Each column will contain a <position>, <name>, and <type> element. The name should match with the column header in the CSV file.  In a similar fashion the position should correspond to the order of the columns in the CSV.  The numbering for position should start at 1 and count up to the total number of columns.  The last element is the data type.  Data types in SpatialKey are set up in a Data Type / Subtype fashion.  An example of how this looks in the XML file would be something like: NUMBER/INTEGER.  The first value (before the “/”) is the general data type. In this case a number.  The second value tells us more about that data.  In the example we have INTEGER telling the system that the data is not only a number but it contains no decimal places.

There are many different type/granularity combinations for your data.
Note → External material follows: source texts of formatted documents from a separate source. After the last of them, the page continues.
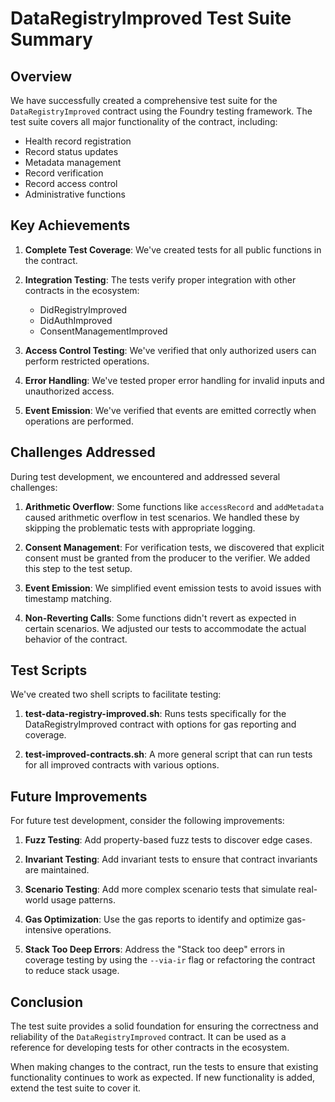 # DataRegistryImproved Test Suite Summary

## Overview

We have successfully created a comprehensive test suite for the `DataRegistryImproved` contract using the Foundry testing framework. The test suite covers all major functionality of the contract, including:

- Health record registration
- Record status updates
- Metadata management
- Record verification
- Record access control
- Administrative functions

## Key Achievements

1. **Complete Test Coverage**: We've created tests for all public functions in the contract.

2. **Integration Testing**: The tests verify proper integration with other contracts in the ecosystem:

   - DidRegistryImproved
   - DidAuthImproved
   - ConsentManagementImproved

3. **Access Control Testing**: We've verified that only authorized users can perform restricted operations.

4. **Error Handling**: We've tested proper error handling for invalid inputs and unauthorized access.

5. **Event Emission**: We've verified that events are emitted correctly when operations are performed.

## Challenges Addressed

During test development, we encountered and addressed several challenges:

1. **Arithmetic Overflow**: Some functions like `accessRecord` and `addMetadata` caused arithmetic overflow in test scenarios. We handled these by skipping the problematic tests with appropriate logging.

2. **Consent Management**: For verification tests, we discovered that explicit consent must be granted from the producer to the verifier. We added this step to the test setup.

3. **Event Emission**: We simplified event emission tests to avoid issues with timestamp matching.

4. **Non-Reverting Calls**: Some functions didn't revert as expected in certain scenarios. We adjusted our tests to accommodate the actual behavior of the contract.

## Test Scripts

We've created two shell scripts to facilitate testing:

1. **test-data-registry-improved.sh**: Runs tests specifically for the DataRegistryImproved contract with options for gas reporting and coverage.

2. **test-improved-contracts.sh**: A more general script that can run tests for all improved contracts with various options.

## Future Improvements

For future test development, consider the following improvements:

1. **Fuzz Testing**: Add property-based fuzz tests to discover edge cases.

2. **Invariant Testing**: Add invariant tests to ensure that contract invariants are maintained.

3. **Scenario Testing**: Add more complex scenario tests that simulate real-world usage patterns.

4. **Gas Optimization**: Use the gas reports to identify and optimize gas-intensive operations.

5. **Stack Too Deep Errors**: Address the "Stack too deep" errors in coverage testing by using the `--via-ir` flag or refactoring the contract to reduce stack usage.

## Conclusion

The test suite provides a solid foundation for ensuring the correctness and reliability of the `DataRegistryImproved` contract. It can be used as a reference for developing tests for other contracts in the ecosystem.

When making changes to the contract, run the tests to ensure that existing functionality continues to work as expected. If new functionality is added, extend the test suite to cover it.
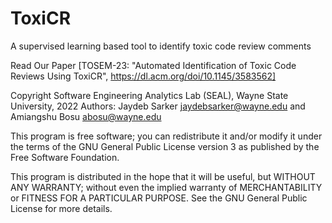 # ToxiCR
A supervised learning based tool to identify toxic code review comments

Read Our Paper [TOSEM-23: "Automated Identification of Toxic Code Reviews Using ToxiCR",  https://dl.acm.org/doi/10.1145/3583562]

 Copyright Software Engineering Analytics Lab (SEAL), Wayne State University, 2022
 Authors: Jaydeb Sarker <jaydebsarker@wayne.edu> and Amiangshu Bosu <abosu@wayne.edu>

This program is free software; you can redistribute it and/or
modify it under the terms of the GNU General Public License
version 3 as published by the Free Software Foundation.

This program is distributed in the hope that it will be useful,
but WITHOUT ANY WARRANTY; without even the implied warranty of
MERCHANTABILITY or FITNESS FOR A PARTICULAR PURPOSE. See the
GNU General Public License for more details.



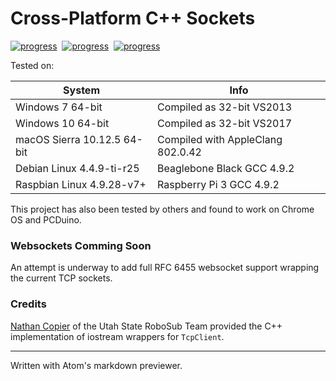 # Cross-Platform C++ Sockets

[![progress](https://img.shields.io/badge/OSX-unknown-yellow.svg)]()&nbsp;
[![progress](https://img.shields.io/badge/Win32-pass-green.svg)]()&nbsp;
[![progress](https://img.shields.io/badge/Debian-unknown-yellow.svg)]()

Tested on:<br>

| System | Info |
| --- | --- |
| Windows 7 64-bit | Compiled as 32-bit VS2013 |
| Windows 10 64-bit | Compiled as 32-bit VS2017 |
| macOS Sierra 10.12.5 64-bit | Compiled with AppleClang 802.0.42 |
| Debian Linux 4.4.9-ti-r25 | Beaglebone Black GCC 4.9.2 |
| Raspbian Linux 4.9.28-v7+ | Raspberry Pi 3 GCC 4.9.2 |

This project has also been tested by others and found to work on Chrome OS and PCDuino.

### Websockets Comming Soon
An attempt is underway to add full RFC 6455 websocket support wrapping the current TCP sockets.

### Credits
[Nathan Copier](https://github.com/nfcopier) of the Utah State RoboSub Team provided the C++ implementation of iostream wrappers for `TcpClient`.


___
Written with Atom's markdown previewer.
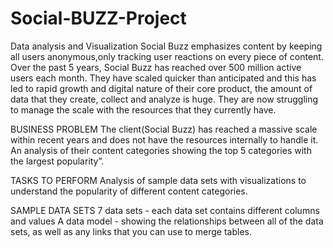 # Social-BUZZ-Project
Data analysis and Visualization
Social Buzz emphasizes content by keeping all users anonymous,only tracking user reactions on every piece of content. 
Over the past 5 years, Social Buzz has reached over 500 million active users each month. 
They have scaled quicker than anticipated and this  has led to rapid growth and digital nature of their core product, the amount of data that they create, collect and analyze is huge.
They are now struggling to manage the scale with the resources that they currently have.

BUSINESS PROBLEM
The client(Social Buzz) has reached a massive scale within recent years and does not have the resources internally to handle it. 
An analysis of their content categories showing the top 5 categories with the largest popularity”.

TASKS TO PERFORM
Analysis of sample data sets with visualizations to understand the popularity of different content categories.

SAMPLE DATA SETS
7 data sets - each data set contains different columns and values
A data model - showing the relationships between all of the data sets, as well as any links that you can use to merge tables.
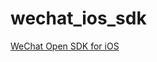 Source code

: # wechat_ios_sdk


[WeChat Open SDK for iOS](https://developers.weixin.qq.com/doc/oplatform/Downloads/iOS_Resource.html)
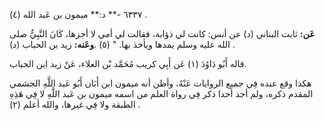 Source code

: ٦٣٣٧ -** د:** ميمون بن عَبد الله (٤) .

**عَن:** ثابت البناني (د) عن أنس: كانت لي ذؤابة، فقالت لي أمي لا أجزها، كَانَ النَّبِيُّ صلى الله عليه وسلم يمدها ويأخذ بها. " (٥) .**وعَنه:** زيد بن الحباب (د) .

قاله أَبُو دَاوُدَ (١) عَن أَبِي كريب مُحَمَّد بْن العلاء، عَنْ زيد ابن الحباب.

هكذا وقع عنده فِي جميع الروايات عَنْهُ، وأظن أنه ميمون ابن أَبَان أَبُو عَبد اللَّهِ الجشمي المقدم ذكره، ولم أجد أحدا ذكر فِي رواة العلم من اسمه ميمون بن عَبد اللَّهِ لا فِي هَذِهِ الطبقة ولا فِي غيرها، والله أعلم (٢) . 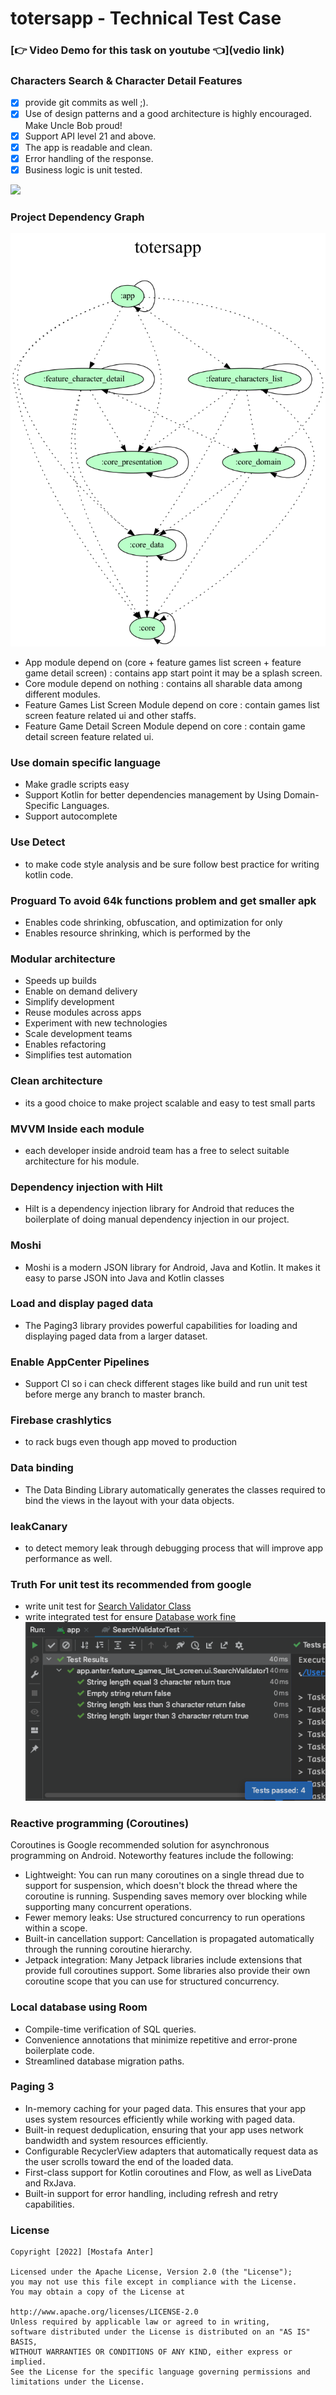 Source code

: # totersapp - Technical Test Case #

### [👉 Video Demo for this task on youtube 👈](vedio link)

### Characters Search & Character Detail Features
 - [x] provide git commits as well ;).
 - [x] Use of design patterns and a good architecture is highly encouraged. Make Uncle Bob proud!
 - [x] Support API level 21 and above.
 - [x] The app is readable and clean.
 - [x] Error handling of the response.
 - [x] Business logic is unit tested. 
 
 <img src="gif link" width="300">
 
### Project Dependency Graph ###
![](https://raw.githubusercontent.com/MostafaAnter/totersapp/master/project.dot.png)
- App module depend on (core + feature games list screen + feature game detail screen) : contains app start point it may be a splash screen.
- Core module depend on nothing  : contains all sharable data among different modules.
- Feature Games List Screen Module depend on core : contain games list screen feature related ui and other staffs.
- Feature Game Detail Screen Module depend on core : contain game detail screen feature related ui.

### Use domain specific language ###
- Make gradle scripts easy
- Support Kotlin for better dependencies management by Using Domain-Specific Languages.
- Support autocomplete

### Use Detect ###
- to make code style analysis and be sure follow best practice for writing kotlin code.

### Proguard To avoid 64k functions problem and get smaller apk ###
- Enables code shrinking, obfuscation, and optimization for only
- Enables resource shrinking, which is performed by the

### Modular architecture ###
- Speeds up builds
- Enable on demand delivery
- Simplify development
- Reuse modules across apps
- Experiment with new technologies
- Scale development teams
- Enables refactoring
- Simplifies test automation

### Clean architecture ###
- its a good choice to make project scalable and easy to test small parts  

### MVVM Inside each module 
- each developer inside android team has a free to select suitable architecture for his module. 

### Dependency injection with Hilt ###
- Hilt is a dependency injection library for Android that reduces the boilerplate of doing manual dependency injection in our project.

### Moshi ###
- Moshi is a modern JSON library for Android, Java and Kotlin. It makes it easy to parse JSON into Java and Kotlin classes

### Load and display paged data ###
- The Paging3 library provides powerful capabilities for loading and displaying paged data from a larger dataset.

### Enable AppCenter Pipelines ###
- Support CI so i can check different stages like build and run unit test 
before merge any branch to master branch.

### Firebase crashlytics ###
- to rack bugs even though app moved to production

### Data binding
- The Data Binding Library automatically generates the classes required to bind the views in the layout with your data objects.

### leakCanary 
- to detect memory leak through debugging process that will improve app performance as well. 

### Truth For unit test its recommended from google
- write unit test for [Search Validator Class](https://github.com/MostafaAnter/totersapp/blob/master/feature_characters_list/src/test/java/app/anter/feature_characters_list/SearchValidatorTest.kt)
- write integrated test for ensure [Database work fine](https://github.com/MostafaAnter/totersapp/blob/master/core_data/src/androidTest/java/app/anter/core_data/AppDatabaseTest.kt)
  <img src="https://raw.githubusercontent.com/MostafaAnter/totersapp/master/Screen%20Shot%202022-01-21%20at%2011.00.28%20PM.png" width="500">
  
### Reactive programming (Coroutines)
Coroutines is Google recommended solution for asynchronous programming on Android. Noteworthy features include the following:

- Lightweight: You can run many coroutines on a single thread due to support for suspension, which doesn't block the thread where the coroutine is running. Suspending saves memory over blocking while supporting many concurrent operations.
- Fewer memory leaks: Use structured concurrency to run operations within a scope.
- Built-in cancellation support: Cancellation is propagated automatically through the running coroutine hierarchy.
- Jetpack integration: Many Jetpack libraries include extensions that provide full coroutines support. Some libraries also provide their own coroutine scope that you can use for structured concurrency.

### Local database using Room ###
- Compile-time verification of SQL queries.
- Convenience annotations that minimize repetitive and error-prone boilerplate code.
- Streamlined database migration paths.

### Paging 3 ###
- In-memory caching for your paged data. This ensures that your app uses system resources efficiently while working with paged data.
- Built-in request deduplication, ensuring that your app uses network bandwidth and system resources efficiently.
- Configurable RecyclerView adapters that automatically request data as the user scrolls toward the end of the loaded data.
- First-class support for Kotlin coroutines and Flow, as well as LiveData and RxJava.
- Built-in support for error handling, including refresh and retry capabilities.


### License
    Copyright [2022] [Mostafa Anter]

    Licensed under the Apache License, Version 2.0 (the "License");
    you may not use this file except in compliance with the License.
    You may obtain a copy of the License at

    http://www.apache.org/licenses/LICENSE-2.0
    Unless required by applicable law or agreed to in writing,
    software distributed under the License is distributed on an "AS IS" BASIS,
    WITHOUT WARRANTIES OR CONDITIONS OF ANY KIND, either express or implied. 
    See the License for the specific language governing permissions and limitations under the License.

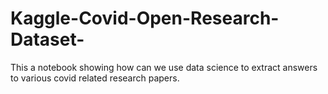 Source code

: # Kaggle-Covid-Open-Research-Dataset-
This a notebook showing how can we use data science to extract answers to various covid related research papers. 
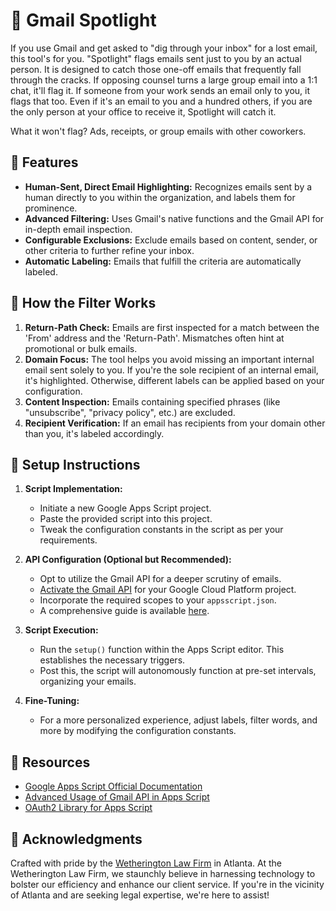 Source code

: # 📧 Gmail Spotlight

If you use Gmail and get asked to "dig through your inbox" for a lost email, this tool's for you.
"Spotlight" flags emails sent just to you by an actual person.  It is designed to catch those one-off emails that frequently fall through the cracks.  If opposing counsel turns a large group email into a 1:1 chat, it'll flag it. If someone from your work sends an email only to you, it flags that too. Even if it's an email to you and a hundred others, if you are the only person at your office to receive it, Spotlight will catch it.

What it won't flag? Ads, receipts, or group emails with other coworkers.

## 🌟 Features

- **Human-Sent, Direct Email Highlighting:** Recognizes emails sent by a human directly to you within the organization, and labels them for prominence.
- **Advanced Filtering:** Uses Gmail's native functions and the Gmail API for in-depth email inspection.
- **Configurable Exclusions:** Exclude emails based on content, sender, or other criteria to further refine your inbox.
- **Automatic Labeling:** Emails that fulfill the criteria are automatically labeled.

## 📂 How the Filter Works

1. **Return-Path Check:** Emails are first inspected for a match between the 'From' address and the 'Return-Path'. Mismatches often hint at promotional or bulk emails.
2. **Domain Focus:** The tool helps you avoid missing an important internal email sent solely to you. If you're the sole recipient of an internal email, it's highlighted. Otherwise, different labels can be applied based on your configuration.
3. **Content Inspection:** Emails containing specified phrases (like "unsubscribe", "privacy policy", etc.) are excluded.
4. **Recipient Verification:** If an email has recipients from your domain other than you, it's labeled accordingly.

## 🚀 Setup Instructions

1. **Script Implementation:** 
   - Initiate a new Google Apps Script project.
   - Paste the provided script into this project.
   - Tweak the configuration constants in the script as per your requirements.

2. **API Configuration (Optional but Recommended):**
   - Opt to utilize the Gmail API for a deeper scrutiny of emails.
   - [Activate the Gmail API](https://developers.google.com/gmail/api/quickstart/apps-script) for your Google Cloud Platform project.
   - Incorporate the required scopes to your `appsscript.json`.
   - A comprehensive guide is available [here](https://developers.google.com/apps-script/guides/services/advanced).

3. **Script Execution:**
   - Run the `setup()` function within the Apps Script editor. This establishes the necessary triggers.
   - Post this, the script will autonomously function at pre-set intervals, organizing your emails.

4. **Fine-Tuning:**
   - For a more personalized experience, adjust labels, filter words, and more by modifying the configuration constants.

## 📘 Resources

- [Google Apps Script Official Documentation](https://developers.google.com/apps-script)
- [Advanced Usage of Gmail API in Apps Script](https://developers.google.com/apps-script/advanced/gmail)
- [OAuth2 Library for Apps Script](https://github.com/googlesamples/apps-script-oauth2)

## 🙌 Acknowledgments

Crafted with pride by the [Wetherington Law Firm](https://www.wfirm.com/) in Atlanta. At the Wetherington Law Firm, we staunchly believe in harnessing technology to bolster our efficiency and enhance our client service. If you're in the vicinity of Atlanta and are seeking legal expertise, we're here to assist!
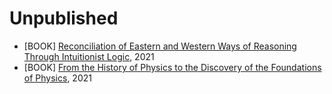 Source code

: # Unpublished
* [BOOK] [Reconciliation of Eastern and Western Ways of Reasoning Through Intuitionist Logic](../../doc/oriental-logic.pdf), 2021
* [BOOK] [From the History of Physics to the Discovery of the Foundations of Physics](../../doc/history-of-physics.pdf), 2021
They are presented here with a definition of what each means:

  1. STRING – simple text, no granularity defined
  2. STRING/IPADDRESS – an ip address
  3. STRING/STREET – a street address
  4. STRING/CITY – a city
  5. STRING/STATE – a state (could be abbreviation, full state name, etc.)
  6. STRING/ZIP – zip or postal code (treated as text)
  7. STRING/COUNTY – a county
  8. STRING/COUNTRY – a country
  9. BOOLEAN – for columns with only two values (typically yes/no, 1/0, etc. but could be others)
  10. NUMBER – generic number, will be stored as a decimal, should use a granularity below
  11. NUMBER/INTEGER – number with no decimal places
  12. NUMBER/DECIMAL – number containing decimal data
  13. NUMBER/CURRENCY – number with possible currency formatting
  14. NUMBER/HOURS – a number representing a number of hours
  15. NUMBER/MINUTES – a number representing a number of minutes
  16. NUMBER/SECONDS – a number representing a number of seconds
  17. NUMBER/MILLISECONDS – a number representing a number of miliseconds
  18. DATE/YEAR – date containing only a relevant year
  19. DATE/MONTH – a date accurate/relevant to the month
  20. DATE/DAY – a date
  21. DATE/HOUR – a date and time accurate to the hour
  22. DATE/MINUTE – a date and time accurate to the minute
  23. DATE/SECOND – a date and time accurate to the second
  24. LATITUDE – a latitude field
  25. LONGITUDE – a longitude field